Congress on Wednesday voted to send the president a bill intended to improve heroin and painkiller addiction treatment, despite Democrats’ charge that the measure is a paper tiger being sent in to fight a worsening epidemic.
“At a time when drug overdoses claim 129 American lives every day, it’s painfully clear that we need to do more now,” Senate Majority Leader Mitch McConnell (R-Ky.) said on Wednesday.
While Democrats supported the measure, they argued it needs to be accompanied by additional funding or else it will be ineffective.
Twenty Democrats on Wednesday sent a letter Wednesday to McConnell insisting he schedule a vote soon to approve additional spending to combat opioid abuse.

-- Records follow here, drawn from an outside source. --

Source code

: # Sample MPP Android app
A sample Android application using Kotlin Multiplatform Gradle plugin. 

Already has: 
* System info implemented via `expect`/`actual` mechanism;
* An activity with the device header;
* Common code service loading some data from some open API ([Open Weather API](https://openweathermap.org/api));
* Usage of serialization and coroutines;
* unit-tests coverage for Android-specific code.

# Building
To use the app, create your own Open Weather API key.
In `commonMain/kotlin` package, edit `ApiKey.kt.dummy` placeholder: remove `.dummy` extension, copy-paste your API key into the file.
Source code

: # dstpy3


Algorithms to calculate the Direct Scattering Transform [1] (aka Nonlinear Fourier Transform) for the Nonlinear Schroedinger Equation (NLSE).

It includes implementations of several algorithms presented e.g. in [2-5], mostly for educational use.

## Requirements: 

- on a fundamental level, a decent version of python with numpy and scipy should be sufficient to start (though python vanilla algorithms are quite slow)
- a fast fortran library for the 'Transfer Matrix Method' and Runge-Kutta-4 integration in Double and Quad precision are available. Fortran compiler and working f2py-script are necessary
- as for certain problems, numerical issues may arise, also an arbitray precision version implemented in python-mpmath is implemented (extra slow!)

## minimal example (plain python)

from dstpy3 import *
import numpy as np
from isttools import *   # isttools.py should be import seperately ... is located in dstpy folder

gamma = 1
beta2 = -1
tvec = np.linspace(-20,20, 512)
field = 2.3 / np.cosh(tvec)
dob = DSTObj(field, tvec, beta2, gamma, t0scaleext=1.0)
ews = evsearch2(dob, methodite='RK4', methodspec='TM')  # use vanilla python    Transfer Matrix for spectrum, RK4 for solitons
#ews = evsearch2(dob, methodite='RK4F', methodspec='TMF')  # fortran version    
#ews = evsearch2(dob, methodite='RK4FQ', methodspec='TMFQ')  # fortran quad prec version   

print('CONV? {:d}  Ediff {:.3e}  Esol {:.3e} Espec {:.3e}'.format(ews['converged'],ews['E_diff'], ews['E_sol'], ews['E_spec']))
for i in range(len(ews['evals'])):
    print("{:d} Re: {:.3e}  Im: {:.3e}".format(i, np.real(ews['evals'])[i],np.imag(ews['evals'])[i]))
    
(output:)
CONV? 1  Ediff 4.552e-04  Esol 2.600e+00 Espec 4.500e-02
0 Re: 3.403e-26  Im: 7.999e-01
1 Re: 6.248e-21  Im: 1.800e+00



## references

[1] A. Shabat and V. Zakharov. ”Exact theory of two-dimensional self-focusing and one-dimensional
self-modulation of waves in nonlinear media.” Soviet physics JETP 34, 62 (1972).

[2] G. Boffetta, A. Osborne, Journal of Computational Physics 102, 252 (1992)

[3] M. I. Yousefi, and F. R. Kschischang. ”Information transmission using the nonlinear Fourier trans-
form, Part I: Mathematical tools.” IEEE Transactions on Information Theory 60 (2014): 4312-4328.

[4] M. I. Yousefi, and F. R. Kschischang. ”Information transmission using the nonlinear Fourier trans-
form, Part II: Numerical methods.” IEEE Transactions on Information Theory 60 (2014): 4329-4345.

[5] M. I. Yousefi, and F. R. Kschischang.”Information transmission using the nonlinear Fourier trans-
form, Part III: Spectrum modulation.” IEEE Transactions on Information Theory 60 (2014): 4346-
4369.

“The opioid legislation has no real funding to solve the real problem,” Senate Minority Leader Harry Reid (D-Nev.) said Wednesday morning.
Despite these concerns, the opioids measure passed the Senate by an overwhelming vote of 92 to 2. Last week, the House approved the same legislation on a 407 to 5 vote.
The White House said the president will sign the bill despite concerns over its lack of funding.
“The Administration has consistently said that turning the tide of the prescription opioid and heroin epidemic requires real resources to help those Americans seeking treatment get the care that they need,” the White said in a statement.”Congressional Republicans have not done their jobs until they provide the funding for treatment that communities need to combat this epidemic. The President and Administration officials will continue to press Republicans to respond to this crisis.”
The measure sets up a state grant program to improve education and treatment resources for heroin and painkiller abuse, as well as outfit more first responders with anti-overdose drugs like naloxone.
Sens. Rob Portman (R-Ohio) and Kelly Ayotte (R-N.H.) have been campaigning on the potential of the legislation, presenting it to voters as a significant step toward taming the opioid epidemic in their states.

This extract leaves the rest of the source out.